▶ Required work: If a line in the listing contains "support", copy it out whole.

▶ Data supplied:
========================================
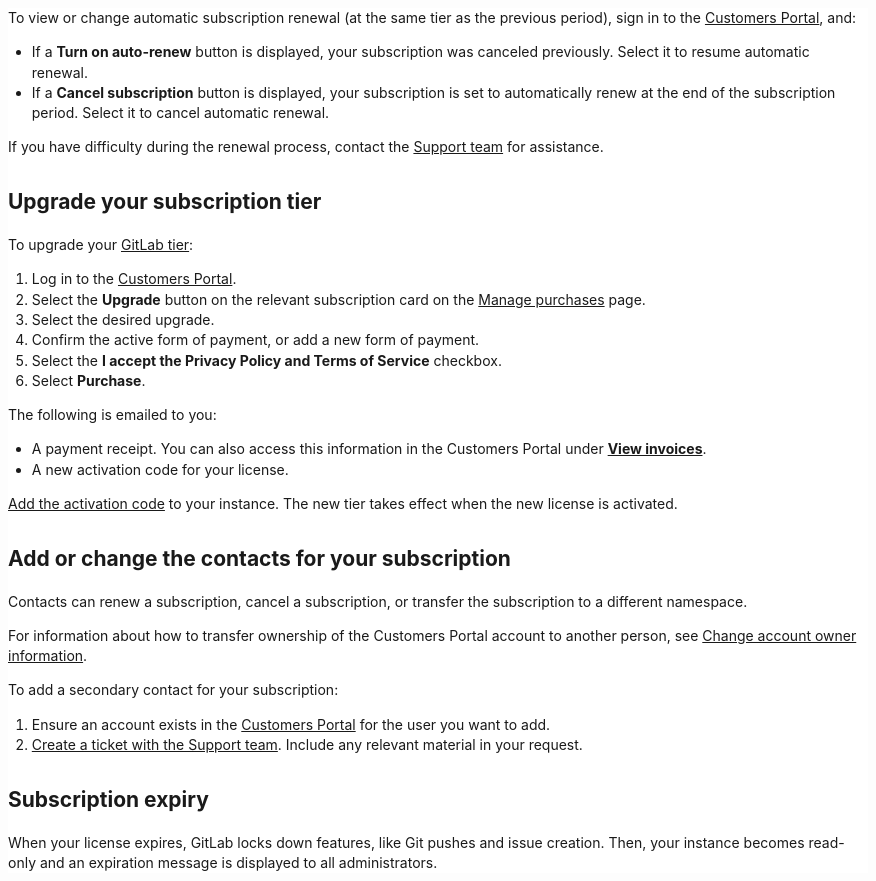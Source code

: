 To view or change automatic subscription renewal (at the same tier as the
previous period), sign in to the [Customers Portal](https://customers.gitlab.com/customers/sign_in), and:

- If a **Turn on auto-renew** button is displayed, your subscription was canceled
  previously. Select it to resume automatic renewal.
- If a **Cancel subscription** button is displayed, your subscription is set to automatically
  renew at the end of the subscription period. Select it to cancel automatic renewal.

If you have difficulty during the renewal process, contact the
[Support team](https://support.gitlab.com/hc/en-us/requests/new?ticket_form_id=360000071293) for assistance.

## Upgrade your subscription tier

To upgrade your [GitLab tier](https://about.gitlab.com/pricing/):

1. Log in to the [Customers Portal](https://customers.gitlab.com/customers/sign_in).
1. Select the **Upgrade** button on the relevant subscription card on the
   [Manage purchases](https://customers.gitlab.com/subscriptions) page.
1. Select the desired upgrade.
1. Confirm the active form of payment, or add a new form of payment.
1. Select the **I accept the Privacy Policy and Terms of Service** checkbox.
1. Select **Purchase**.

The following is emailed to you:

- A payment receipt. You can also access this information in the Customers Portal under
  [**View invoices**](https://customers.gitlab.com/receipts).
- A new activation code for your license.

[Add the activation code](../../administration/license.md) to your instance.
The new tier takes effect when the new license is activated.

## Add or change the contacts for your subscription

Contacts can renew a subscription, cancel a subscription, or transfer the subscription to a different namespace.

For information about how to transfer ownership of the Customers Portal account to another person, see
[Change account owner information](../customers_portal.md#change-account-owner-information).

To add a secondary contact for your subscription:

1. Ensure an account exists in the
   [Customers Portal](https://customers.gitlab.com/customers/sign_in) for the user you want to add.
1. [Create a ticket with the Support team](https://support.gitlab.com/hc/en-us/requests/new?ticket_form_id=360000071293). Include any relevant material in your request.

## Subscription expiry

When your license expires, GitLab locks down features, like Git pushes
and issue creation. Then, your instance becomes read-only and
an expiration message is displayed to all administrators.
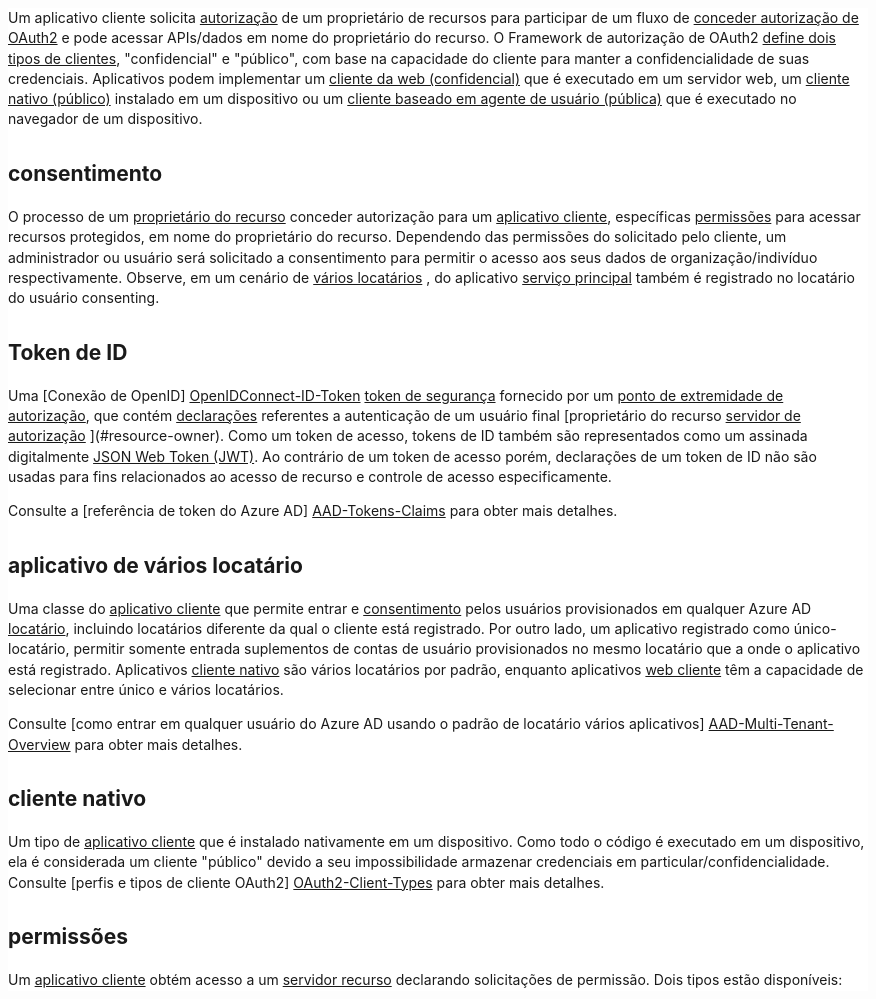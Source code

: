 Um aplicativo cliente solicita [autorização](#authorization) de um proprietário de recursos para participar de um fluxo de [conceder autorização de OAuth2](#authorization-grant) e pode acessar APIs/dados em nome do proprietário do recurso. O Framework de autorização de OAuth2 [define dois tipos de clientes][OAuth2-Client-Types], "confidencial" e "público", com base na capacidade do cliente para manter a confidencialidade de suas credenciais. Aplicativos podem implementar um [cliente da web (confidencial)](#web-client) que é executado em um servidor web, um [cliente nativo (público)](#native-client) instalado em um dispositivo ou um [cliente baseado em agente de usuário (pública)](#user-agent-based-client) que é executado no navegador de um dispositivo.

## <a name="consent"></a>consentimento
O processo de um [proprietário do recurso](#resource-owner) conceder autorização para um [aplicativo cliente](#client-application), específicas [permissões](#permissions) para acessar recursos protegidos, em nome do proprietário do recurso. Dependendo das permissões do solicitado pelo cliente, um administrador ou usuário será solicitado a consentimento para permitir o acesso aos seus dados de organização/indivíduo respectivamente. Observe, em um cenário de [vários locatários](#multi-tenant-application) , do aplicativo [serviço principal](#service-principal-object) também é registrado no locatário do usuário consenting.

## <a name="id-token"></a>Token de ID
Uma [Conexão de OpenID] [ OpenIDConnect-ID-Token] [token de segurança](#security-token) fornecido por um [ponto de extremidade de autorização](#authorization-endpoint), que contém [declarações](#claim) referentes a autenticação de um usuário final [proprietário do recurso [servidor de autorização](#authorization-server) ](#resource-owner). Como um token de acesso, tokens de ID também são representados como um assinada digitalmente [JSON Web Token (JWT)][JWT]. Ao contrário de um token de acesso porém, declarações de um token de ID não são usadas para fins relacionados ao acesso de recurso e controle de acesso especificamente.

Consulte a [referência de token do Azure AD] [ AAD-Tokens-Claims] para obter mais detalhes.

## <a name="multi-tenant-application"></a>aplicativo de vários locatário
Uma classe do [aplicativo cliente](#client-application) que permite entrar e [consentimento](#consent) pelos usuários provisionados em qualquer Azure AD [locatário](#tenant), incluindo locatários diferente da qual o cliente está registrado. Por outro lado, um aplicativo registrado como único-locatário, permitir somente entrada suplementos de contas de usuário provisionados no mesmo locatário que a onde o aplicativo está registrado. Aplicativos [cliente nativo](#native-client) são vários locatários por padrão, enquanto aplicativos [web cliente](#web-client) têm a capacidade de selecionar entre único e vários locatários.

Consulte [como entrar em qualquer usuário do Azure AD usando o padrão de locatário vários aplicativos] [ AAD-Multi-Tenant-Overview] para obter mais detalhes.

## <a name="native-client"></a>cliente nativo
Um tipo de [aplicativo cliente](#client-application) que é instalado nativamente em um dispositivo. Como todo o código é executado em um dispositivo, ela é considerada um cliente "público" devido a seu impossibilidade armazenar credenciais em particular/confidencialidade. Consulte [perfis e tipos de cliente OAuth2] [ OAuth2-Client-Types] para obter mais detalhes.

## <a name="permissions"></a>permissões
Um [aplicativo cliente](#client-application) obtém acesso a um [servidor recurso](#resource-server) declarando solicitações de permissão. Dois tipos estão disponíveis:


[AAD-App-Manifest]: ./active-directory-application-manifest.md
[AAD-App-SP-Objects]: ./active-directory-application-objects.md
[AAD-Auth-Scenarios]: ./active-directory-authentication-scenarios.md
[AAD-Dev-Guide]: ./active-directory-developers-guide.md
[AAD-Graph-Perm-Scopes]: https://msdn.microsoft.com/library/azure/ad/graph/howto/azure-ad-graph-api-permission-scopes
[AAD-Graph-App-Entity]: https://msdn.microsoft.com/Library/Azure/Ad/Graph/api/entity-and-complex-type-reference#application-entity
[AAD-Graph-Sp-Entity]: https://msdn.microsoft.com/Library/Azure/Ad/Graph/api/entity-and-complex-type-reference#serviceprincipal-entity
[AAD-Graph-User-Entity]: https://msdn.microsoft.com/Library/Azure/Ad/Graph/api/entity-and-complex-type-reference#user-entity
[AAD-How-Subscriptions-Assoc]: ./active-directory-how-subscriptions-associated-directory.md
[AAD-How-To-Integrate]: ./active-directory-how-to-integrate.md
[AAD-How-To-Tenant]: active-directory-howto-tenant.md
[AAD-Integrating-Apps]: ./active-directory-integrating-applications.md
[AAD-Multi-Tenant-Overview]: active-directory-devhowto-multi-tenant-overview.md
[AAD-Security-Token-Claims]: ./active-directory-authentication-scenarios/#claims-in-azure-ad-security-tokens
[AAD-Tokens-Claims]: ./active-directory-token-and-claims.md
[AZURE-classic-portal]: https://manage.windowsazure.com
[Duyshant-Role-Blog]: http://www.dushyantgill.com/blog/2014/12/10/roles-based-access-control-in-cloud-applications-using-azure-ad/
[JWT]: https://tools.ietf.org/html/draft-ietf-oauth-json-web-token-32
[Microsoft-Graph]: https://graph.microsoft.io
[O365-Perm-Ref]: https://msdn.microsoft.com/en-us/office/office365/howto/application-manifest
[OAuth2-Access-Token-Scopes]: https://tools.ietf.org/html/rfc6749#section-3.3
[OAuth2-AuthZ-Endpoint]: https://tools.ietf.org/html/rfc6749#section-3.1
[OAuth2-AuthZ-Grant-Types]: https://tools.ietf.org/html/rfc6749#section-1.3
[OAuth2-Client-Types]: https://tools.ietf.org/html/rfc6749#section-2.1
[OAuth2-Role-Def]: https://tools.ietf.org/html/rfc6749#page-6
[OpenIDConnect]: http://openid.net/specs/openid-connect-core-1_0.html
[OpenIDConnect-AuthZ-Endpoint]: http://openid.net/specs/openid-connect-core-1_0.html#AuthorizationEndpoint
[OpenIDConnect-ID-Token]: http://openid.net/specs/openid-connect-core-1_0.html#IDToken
========================================
▶ Result:
[Support team](https://support.gitlab.com/hc/en-us/requests/new?ticket_form_id=360000071293) for assistance.
1. [Create a ticket with the Support team](https://support.gitlab.com/hc/en-us/requests/new?ticket_form_id=360000071293). Include any relevant material in your request.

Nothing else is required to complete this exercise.